Updated: Jul 15
Part I: A good investment.
If you are regular reader of my blog, you know I have a penchant for trout fishing. That can also extend to any species of salmonid, which I have pursued on several continents and virtually always on fly. In these exploits, it is very rare that I don’t seek out and contract with a guide to introduce me to new water in my pursuits.
There is nothing shameful in saying that you need the assistance of a guide in fly fishing for trout. The species is cunning and easily spooked at the same time, and every habitat is different as well. In looking to a guide for support, you are saying that you really want to learn to catch fish on a particular water.

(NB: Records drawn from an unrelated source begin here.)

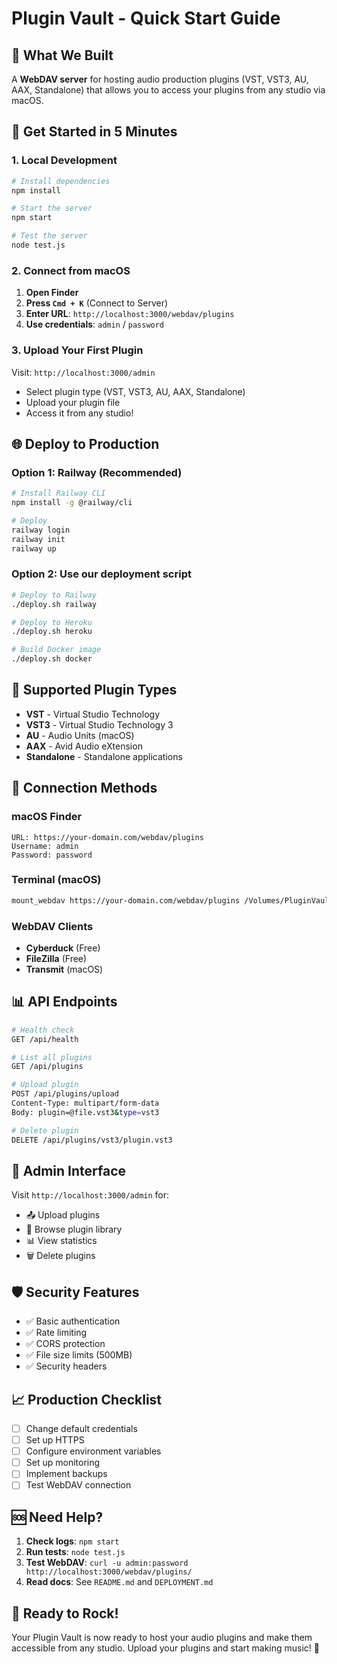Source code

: # Plugin Vault - Quick Start Guide

## 🎯 What We Built

A **WebDAV server** for hosting audio production plugins (VST, VST3, AU, AAX, Standalone) that allows you to access your plugins from any studio via macOS.

## 🚀 Get Started in 5 Minutes

### 1. Local Development

```bash
# Install dependencies
npm install

# Start the server
npm start

# Test the server
node test.js
```

### 2. Connect from macOS

1. **Open Finder**
2. **Press `Cmd + K`** (Connect to Server)
3. **Enter URL**: `http://localhost:3000/webdav/plugins`
4. **Use credentials**: `admin` / `password`

### 3. Upload Your First Plugin

Visit: `http://localhost:3000/admin`

-   Select plugin type (VST, VST3, AU, AAX, Standalone)
-   Upload your plugin file
-   Access it from any studio!

## 🌐 Deploy to Production

### Option 1: Railway (Recommended)

```bash
# Install Railway CLI
npm install -g @railway/cli

# Deploy
railway login
railway init
railway up
```

### Option 2: Use our deployment script

```bash
# Deploy to Railway
./deploy.sh railway

# Deploy to Heroku
./deploy.sh heroku

# Build Docker image
./deploy.sh docker
```

## 📁 Supported Plugin Types

-   **VST** - Virtual Studio Technology
-   **VST3** - Virtual Studio Technology 3
-   **AU** - Audio Units (macOS)
-   **AAX** - Avid Audio eXtension
-   **Standalone** - Standalone applications

## 🔗 Connection Methods

### macOS Finder

```
URL: https://your-domain.com/webdav/plugins
Username: admin
Password: password
```

### Terminal (macOS)

```bash
mount_webdav https://your-domain.com/webdav/plugins /Volumes/PluginVault
```

### WebDAV Clients

-   **Cyberduck** (Free)
-   **FileZilla** (Free)
-   **Transmit** (macOS)

## 📊 API Endpoints

```bash
# Health check
GET /api/health

# List all plugins
GET /api/plugins

# Upload plugin
POST /api/plugins/upload
Content-Type: multipart/form-data
Body: plugin=@file.vst3&type=vst3

# Delete plugin
DELETE /api/plugins/vst3/plugin.vst3
```

## 🔧 Admin Interface

Visit `http://localhost:3000/admin` for:

-   📤 Upload plugins
-   📁 Browse plugin library
-   📊 View statistics
-   🗑️ Delete plugins

## 🛡️ Security Features

-   ✅ Basic authentication
-   ✅ Rate limiting
-   ✅ CORS protection
-   ✅ File size limits (500MB)
-   ✅ Security headers

## 📈 Production Checklist

-   [ ] Change default credentials
-   [ ] Set up HTTPS
-   [ ] Configure environment variables
-   [ ] Set up monitoring
-   [ ] Implement backups
-   [ ] Test WebDAV connection

## 🆘 Need Help?

1. **Check logs**: `npm start`
2. **Run tests**: `node test.js`
3. **Test WebDAV**: `curl -u admin:password http://localhost:3000/webdav/plugins/`
4. **Read docs**: See `README.md` and `DEPLOYMENT.md`

## 🎵 Ready to Rock!

Your Plugin Vault is now ready to host your audio plugins and make them accessible from any studio. Upload your plugins and start making music! 🎸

How do you find a good guide? I start by calling the local fly shop where I expect to fish as a start. But Trout Unlimited also endorses multiple guides in many fishing destinations. It is not crazy either to reach out to a local chapter of Trout Unlimited to ask for advice. I generally have better luck with these sources and rarely am disappointed.
What can a guide teach you? Well if it is your first trip to a particular water, they should know where the fish will be hiding – at different times! Fish can move about and a guide that knows the water should know the hang outs, especially if they fish the water often. But for me, that is not the only reason to have a guide on the water. Inevitably, I will learn each time I am out with a guide something different about technique or flies or equipment that I didn’t know before.

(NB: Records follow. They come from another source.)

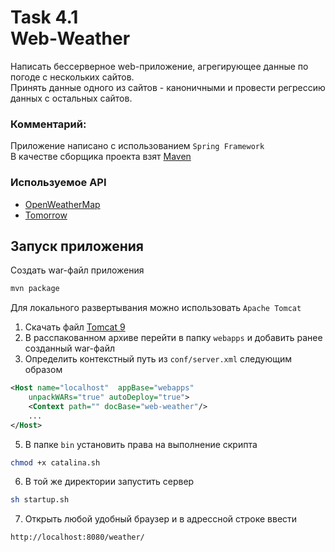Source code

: # Task 4.1 <br> Web-Weather
Написать беcсерверное web-приложение, агрегирующее данные по погоде с нескольких сайтов.<br>
Принять данные одного из сайтов - каноничными и провести регрессию данных с остальных сайтов.<br>

### Комментарий:
Приложение написано с использованием `Spring Framework`<br>
В качестве сборщика проекта взят [Maven](https://maven.apache.org/install.html)


### Используемое API
+ [OpenWeatherMap](https://openweathermap.org/api)
+ [Tomorrow](https://www.tomorrow.io/weather-api/)

## Запуск приложения

  Создать war-файл приложения
  ```sh
  mvn package
  ```
  Для локального развертывания можно использовать `Apache Tomcat`
  
  1. Скачать файл [Tomcat 9](https://tomcat.apache.org/download-90.cgi)
  2. В расспакованном архиве перейти в папку `webapps` и добавить ранее созданный war-файл
  3. Определить контекстный путь из `conf/server.xml` следующим образом
  ```xml
  <Host name="localhost"  appBase="webapps"
      unpackWARs="true" autoDeploy="true">
      <Context path="" docBase="web-weather"/>
      ...
  </Host>
  ```
  5. В папке `bin` установить права на выполнение скрипта
  ```sh
  chmod +x catalina.sh
  ```
  6. В той же директории запустить сервер
  ```sh
  sh startup.sh
  ```
  7. Открыть любой удобный браузер и в адрессной строке ввести
  ```sh
  http://localhost:8080/weather/
  ```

I leverage that. I don’t seek just to know about where to fish, but also how to fish. I ask about knots. I ask about flies. I ask about casting, drifting, retrieving. I ask about a lot. That is the beauty of a guide. You get them out on the water alone and all they have is your quest and your questions – you have them cornered for four to eight hours of an excursion. Heck – it is your money, why not leverage the one-on-one for every bit of information you can.

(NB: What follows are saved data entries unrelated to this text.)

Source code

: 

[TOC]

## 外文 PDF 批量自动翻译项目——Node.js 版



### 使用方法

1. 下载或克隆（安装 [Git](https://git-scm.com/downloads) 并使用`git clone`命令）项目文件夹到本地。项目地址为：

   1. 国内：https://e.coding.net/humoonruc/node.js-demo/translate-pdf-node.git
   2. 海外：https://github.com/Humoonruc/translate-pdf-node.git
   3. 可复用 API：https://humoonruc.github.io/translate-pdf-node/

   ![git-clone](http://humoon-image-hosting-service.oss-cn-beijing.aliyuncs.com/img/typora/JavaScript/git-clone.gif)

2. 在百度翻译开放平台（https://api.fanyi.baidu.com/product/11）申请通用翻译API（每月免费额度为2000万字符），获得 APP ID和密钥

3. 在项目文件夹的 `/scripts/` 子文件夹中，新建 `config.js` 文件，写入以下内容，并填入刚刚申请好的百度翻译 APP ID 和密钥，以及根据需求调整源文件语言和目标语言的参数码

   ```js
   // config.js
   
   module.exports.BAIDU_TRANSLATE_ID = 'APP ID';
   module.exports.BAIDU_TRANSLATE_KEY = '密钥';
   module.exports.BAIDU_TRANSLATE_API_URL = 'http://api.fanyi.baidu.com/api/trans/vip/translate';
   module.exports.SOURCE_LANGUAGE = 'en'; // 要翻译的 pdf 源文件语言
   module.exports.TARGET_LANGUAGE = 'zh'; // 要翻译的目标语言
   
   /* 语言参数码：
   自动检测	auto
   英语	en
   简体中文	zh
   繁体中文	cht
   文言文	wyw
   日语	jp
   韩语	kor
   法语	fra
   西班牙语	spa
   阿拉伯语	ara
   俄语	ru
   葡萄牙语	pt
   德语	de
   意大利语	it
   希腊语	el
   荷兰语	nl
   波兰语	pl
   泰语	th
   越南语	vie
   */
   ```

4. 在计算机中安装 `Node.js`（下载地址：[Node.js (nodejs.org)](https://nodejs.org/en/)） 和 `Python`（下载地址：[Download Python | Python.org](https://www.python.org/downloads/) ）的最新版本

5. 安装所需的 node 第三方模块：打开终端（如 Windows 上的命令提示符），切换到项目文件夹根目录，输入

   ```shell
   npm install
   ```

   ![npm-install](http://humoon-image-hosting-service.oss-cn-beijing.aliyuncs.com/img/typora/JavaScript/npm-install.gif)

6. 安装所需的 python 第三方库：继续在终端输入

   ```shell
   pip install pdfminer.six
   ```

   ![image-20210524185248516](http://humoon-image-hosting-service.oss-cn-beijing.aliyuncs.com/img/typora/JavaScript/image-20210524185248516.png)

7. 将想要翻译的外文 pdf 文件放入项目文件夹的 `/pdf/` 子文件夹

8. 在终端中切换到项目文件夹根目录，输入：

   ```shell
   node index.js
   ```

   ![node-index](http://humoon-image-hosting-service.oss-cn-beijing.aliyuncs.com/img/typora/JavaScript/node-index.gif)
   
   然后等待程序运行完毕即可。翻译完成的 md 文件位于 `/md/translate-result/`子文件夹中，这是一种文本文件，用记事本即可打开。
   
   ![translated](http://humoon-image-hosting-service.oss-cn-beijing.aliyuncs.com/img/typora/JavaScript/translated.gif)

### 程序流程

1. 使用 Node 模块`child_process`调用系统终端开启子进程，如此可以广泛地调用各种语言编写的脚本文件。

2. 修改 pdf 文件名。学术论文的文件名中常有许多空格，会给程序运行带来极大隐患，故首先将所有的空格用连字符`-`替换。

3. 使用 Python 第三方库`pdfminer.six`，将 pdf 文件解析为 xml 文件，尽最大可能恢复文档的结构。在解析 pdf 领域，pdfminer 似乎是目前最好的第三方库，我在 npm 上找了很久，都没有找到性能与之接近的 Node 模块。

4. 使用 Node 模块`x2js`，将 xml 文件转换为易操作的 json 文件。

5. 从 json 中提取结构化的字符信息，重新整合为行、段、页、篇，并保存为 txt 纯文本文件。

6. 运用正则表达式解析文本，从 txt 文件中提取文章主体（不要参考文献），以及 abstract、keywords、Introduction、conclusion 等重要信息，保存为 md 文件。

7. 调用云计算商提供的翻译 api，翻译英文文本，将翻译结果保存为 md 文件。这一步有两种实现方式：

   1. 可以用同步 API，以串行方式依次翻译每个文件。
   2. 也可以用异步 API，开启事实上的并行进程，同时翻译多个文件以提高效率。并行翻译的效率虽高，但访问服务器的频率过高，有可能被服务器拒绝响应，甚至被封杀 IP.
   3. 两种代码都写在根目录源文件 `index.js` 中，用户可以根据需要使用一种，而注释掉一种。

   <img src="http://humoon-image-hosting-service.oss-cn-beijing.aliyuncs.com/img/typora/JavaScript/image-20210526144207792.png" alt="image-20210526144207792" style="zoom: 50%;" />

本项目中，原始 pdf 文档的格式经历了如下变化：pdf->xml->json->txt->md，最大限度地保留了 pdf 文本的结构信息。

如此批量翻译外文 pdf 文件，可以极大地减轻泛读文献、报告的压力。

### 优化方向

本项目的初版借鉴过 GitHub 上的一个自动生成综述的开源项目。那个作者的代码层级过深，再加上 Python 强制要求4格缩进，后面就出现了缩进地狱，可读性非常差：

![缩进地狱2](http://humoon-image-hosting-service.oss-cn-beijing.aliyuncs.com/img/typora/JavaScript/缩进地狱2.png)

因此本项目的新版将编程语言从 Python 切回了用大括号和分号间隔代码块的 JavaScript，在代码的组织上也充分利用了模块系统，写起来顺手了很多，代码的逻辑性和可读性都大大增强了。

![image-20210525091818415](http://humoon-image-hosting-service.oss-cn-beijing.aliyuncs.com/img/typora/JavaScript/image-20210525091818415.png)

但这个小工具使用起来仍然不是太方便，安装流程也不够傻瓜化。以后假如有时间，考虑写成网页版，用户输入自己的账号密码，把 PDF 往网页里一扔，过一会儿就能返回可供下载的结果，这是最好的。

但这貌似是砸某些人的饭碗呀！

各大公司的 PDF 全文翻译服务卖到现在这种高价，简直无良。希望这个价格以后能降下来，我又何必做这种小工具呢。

Importantly, keep in mind that having a guide is not a guarantee of landing fish. I have had some real clunker days fishing with a guide and rarely is it their fault. The angler is also battling mother nature in the quest for fish, so often a day without fish is a day in which weather conditions did not cooperate. Command and confidence in technique can also influence the prospects of “hooking up”.
My experiences with guides cover Italy, France, Spain, England, Scotland, Ireland, Canada and a lot of territory in the US. I have appreciated most of the guidance and it has led me to many memorable fishing experiences. I certainly consider the investment in these guides an investment in my future knowledge and success as a fly fisherman.